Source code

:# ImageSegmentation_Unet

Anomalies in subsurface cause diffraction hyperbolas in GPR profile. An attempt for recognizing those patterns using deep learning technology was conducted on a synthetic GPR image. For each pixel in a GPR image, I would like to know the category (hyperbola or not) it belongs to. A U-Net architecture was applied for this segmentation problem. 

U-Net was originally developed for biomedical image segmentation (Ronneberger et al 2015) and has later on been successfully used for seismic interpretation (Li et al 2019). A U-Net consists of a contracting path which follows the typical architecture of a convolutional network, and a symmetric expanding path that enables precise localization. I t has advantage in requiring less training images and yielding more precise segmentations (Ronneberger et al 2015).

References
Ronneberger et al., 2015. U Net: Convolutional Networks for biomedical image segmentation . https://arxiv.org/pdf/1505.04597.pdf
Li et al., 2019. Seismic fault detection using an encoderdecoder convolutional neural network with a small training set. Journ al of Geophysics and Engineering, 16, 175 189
+-------+
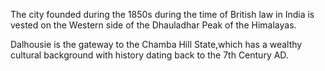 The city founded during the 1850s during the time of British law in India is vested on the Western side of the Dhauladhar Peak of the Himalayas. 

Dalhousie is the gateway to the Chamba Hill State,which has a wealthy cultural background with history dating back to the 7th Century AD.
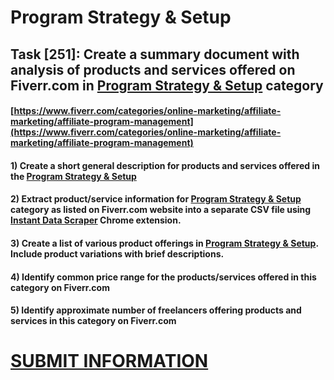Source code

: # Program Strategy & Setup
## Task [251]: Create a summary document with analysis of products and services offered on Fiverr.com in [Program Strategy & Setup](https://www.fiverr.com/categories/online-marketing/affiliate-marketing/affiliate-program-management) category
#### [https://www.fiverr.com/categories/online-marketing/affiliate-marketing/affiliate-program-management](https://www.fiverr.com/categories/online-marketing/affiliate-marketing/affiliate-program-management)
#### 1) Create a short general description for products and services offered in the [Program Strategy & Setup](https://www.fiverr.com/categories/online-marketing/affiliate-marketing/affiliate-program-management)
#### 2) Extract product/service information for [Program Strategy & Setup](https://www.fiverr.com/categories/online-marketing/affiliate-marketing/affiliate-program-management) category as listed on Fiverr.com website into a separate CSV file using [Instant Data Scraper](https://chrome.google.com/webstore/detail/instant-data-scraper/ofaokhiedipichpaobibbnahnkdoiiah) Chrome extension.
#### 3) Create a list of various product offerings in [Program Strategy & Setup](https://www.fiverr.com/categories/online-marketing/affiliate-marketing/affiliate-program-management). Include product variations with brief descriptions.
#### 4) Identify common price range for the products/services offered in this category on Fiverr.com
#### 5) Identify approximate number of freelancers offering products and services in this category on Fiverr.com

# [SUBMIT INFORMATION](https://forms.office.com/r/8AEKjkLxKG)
+-------+
WORK INSTRUCTION — Your task for the entries above: copy exactly the span starting with the line with "# Program Strategy & Setup" and going on through the line with "## Task [251]: Create", both lines included, and nothing else.

FINISHED EXERCISE —
: # Program Strategy & Setup
## Task [251]: Create a summary document with analysis of products and services offered on Fiverr.com in [Program Strategy & Setup](https://www.fiverr.com/categories/online-marketing/affiliate-marketing/affiliate-program-management) category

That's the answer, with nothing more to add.